▶ [Directions]: Where a line in the records below includes "ayrı", pull that line out.

▶ [Entries provided]:
/---

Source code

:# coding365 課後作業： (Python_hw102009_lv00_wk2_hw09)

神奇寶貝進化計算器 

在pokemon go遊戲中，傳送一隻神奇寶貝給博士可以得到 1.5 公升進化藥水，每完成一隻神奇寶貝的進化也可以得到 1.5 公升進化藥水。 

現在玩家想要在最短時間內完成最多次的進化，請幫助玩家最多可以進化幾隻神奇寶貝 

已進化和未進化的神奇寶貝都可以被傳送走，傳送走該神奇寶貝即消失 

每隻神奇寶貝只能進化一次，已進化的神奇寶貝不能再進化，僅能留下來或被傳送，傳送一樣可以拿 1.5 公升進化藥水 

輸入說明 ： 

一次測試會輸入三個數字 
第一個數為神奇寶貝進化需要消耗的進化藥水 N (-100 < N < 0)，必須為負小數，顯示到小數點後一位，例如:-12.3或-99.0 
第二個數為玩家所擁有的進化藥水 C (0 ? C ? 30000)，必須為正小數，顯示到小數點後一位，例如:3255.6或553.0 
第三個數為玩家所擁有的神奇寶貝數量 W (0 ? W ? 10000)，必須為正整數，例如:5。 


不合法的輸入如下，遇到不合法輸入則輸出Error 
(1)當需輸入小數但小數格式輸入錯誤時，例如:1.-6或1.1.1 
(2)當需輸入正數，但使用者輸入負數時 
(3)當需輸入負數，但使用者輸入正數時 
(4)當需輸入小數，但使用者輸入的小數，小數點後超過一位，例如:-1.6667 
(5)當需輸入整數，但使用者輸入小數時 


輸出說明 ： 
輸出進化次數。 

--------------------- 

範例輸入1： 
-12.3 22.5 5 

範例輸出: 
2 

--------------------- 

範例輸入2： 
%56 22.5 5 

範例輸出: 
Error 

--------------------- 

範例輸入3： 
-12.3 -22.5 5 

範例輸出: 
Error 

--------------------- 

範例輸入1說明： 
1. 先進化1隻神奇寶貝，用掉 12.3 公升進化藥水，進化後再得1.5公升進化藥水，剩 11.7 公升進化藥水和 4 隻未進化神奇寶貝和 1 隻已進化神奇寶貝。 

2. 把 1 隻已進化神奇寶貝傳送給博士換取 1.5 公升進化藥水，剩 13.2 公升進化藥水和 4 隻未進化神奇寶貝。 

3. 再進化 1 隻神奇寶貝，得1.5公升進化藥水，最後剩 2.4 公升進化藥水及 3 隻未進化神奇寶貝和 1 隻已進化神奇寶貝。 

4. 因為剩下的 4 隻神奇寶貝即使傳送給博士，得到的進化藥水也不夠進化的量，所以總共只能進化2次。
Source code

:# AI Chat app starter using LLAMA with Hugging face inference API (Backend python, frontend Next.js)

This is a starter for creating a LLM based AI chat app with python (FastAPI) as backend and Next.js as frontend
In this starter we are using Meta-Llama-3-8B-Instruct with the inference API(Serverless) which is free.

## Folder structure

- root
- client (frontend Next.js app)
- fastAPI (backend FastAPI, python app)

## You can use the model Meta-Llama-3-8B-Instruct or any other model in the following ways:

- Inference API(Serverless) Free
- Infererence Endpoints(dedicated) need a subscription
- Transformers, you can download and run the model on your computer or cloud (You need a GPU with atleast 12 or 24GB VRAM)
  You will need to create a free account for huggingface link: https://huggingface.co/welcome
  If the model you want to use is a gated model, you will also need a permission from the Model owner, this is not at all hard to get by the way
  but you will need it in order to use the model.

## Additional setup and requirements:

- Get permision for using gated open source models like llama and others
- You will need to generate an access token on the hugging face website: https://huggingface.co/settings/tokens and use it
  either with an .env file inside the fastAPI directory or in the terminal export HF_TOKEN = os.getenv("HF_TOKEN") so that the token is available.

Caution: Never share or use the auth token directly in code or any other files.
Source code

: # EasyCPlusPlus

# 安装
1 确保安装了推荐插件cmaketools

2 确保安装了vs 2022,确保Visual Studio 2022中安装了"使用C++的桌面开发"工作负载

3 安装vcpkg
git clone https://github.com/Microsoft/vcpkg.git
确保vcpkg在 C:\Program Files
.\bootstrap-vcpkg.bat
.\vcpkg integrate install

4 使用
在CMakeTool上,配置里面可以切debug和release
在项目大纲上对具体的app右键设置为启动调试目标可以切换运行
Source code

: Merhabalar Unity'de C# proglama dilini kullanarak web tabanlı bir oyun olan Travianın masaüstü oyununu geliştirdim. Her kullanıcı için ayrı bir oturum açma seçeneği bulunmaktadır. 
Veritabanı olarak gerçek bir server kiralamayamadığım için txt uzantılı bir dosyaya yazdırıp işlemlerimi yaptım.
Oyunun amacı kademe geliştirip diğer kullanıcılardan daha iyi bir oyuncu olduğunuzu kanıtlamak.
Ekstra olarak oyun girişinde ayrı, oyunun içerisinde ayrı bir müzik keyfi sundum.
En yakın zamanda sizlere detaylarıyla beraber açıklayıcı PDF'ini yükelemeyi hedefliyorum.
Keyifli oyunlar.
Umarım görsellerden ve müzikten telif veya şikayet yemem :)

\---

▶ [Written solution]:
: Merhabalar Unity'de C# proglama dilini kullanarak web tabanlı bir oyun olan Travianın masaüstü oyununu geliştirdim. Her kullanıcı için ayrı bir oturum açma seçeneği bulunmaktadır. 
Ekstra olarak oyun girişinde ayrı, oyunun içerisinde ayrı bir müzik keyfi sundum.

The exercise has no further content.